The university has committed to signing Advance-HE’s Race Equality Charter. The move was made by Vice Chancellor David Richardson on the last day of Black History Month.

The Equality Challenge Unit, the division of Advance HE responsible for the charter, states that the charter exists to provide ‘a framework through which institutions work to identify and self-reflect on institutional and cultural barriers standing in the way of minority ethnic staff and students.’

Additionally, it aims to celebrate the talents and unique identities of ethnic minorities within the university experience, through giving its members the opportunity to implement solutions, apply for an award and progress to different levels. At present, universities such as Anglia Ruskin University, Imperial College London, King’s College London have been awarded Bronze.

The difficulties facing BME students and staff members have been discussed extensively within the student and wider media, with Concrete reporting earlier this year that universities are making slow progress on racial equality in academia.

With regards to students, this year the Guardian revealed that black students alone are one and a half times more likely to drop out of university than their white counterparts.
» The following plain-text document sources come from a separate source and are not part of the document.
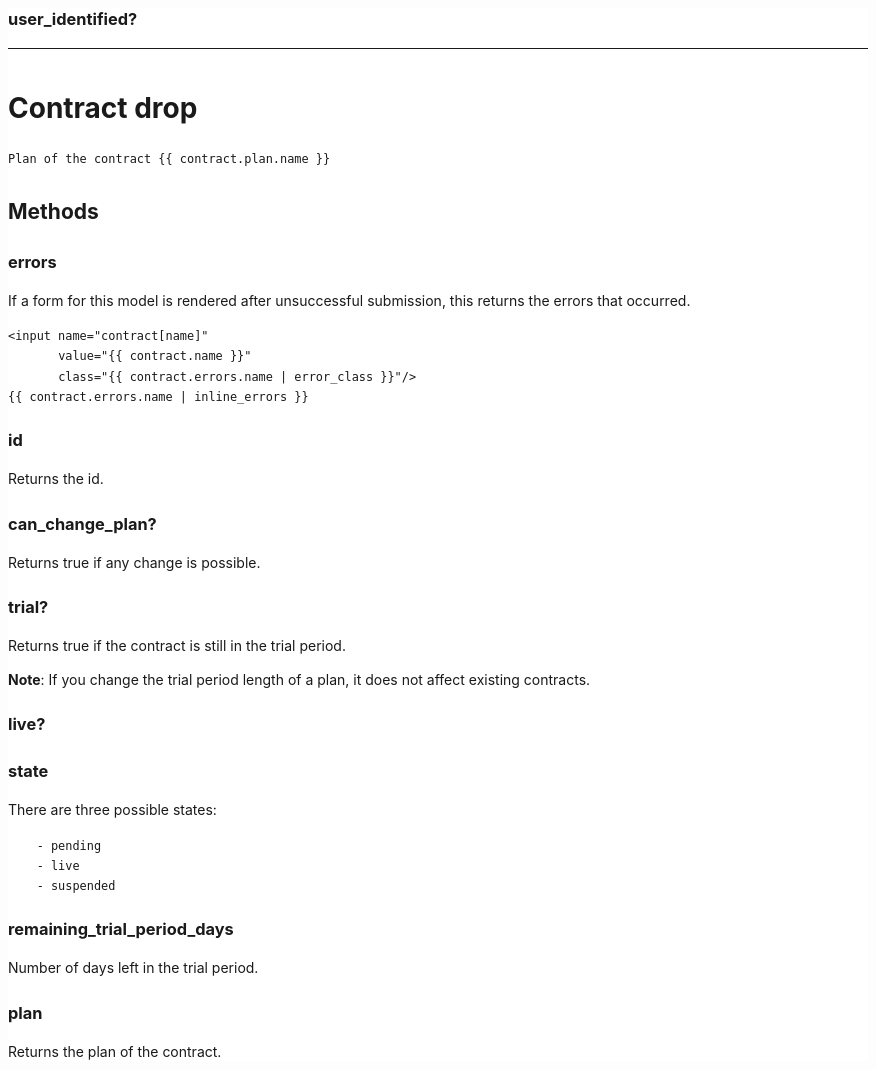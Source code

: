 ### user_identified?

-----------

# Contract drop



```liquid
Plan of the contract {{ contract.plan.name }}
```

## Methods
### errors

If a form for this model is rendered after unsuccessful submission,
this returns the errors that occurred.
```liquid
<input name="contract[name]"
       value="{{ contract.name }}"
       class="{{ contract.errors.name | error_class }}"/>
{{ contract.errors.name | inline_errors }}
```

### id
Returns the id.

### can_change_plan?
Returns true if any change is possible.

### trial?

Returns true if the contract is still in the trial period.

__Note__: If you change the trial period length of a plan,
it does not affect existing contracts.
           

### live?

### state
There are three possible states:

        - pending
        - live
        - suspended
      

### remaining_trial_period_days
Number of days left in the trial period.

### plan
Returns the plan of the contract.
Data collected on the widening gaps in attainment has also found that there is 15.6 percent gap between white students that achieve ‘top degrees’ and their BME counterparts.

‘We are attracting more students from BME backgrounds and we need to ensure that they, as well as staff, have the best experience possible here and fulfil their potential’, said Helen Murdoch, UEA’s Equality and Diversity Committee Secretary.

UEA’s Afro-Caribbean Society now has a membership of over 100, with it’s President Benjamin Joseph-Ebare stating that signing up to the charter is a ‘good step forward for the university’, adding that ‘we are moving in the right direction and I’m hoping there will be more to come.’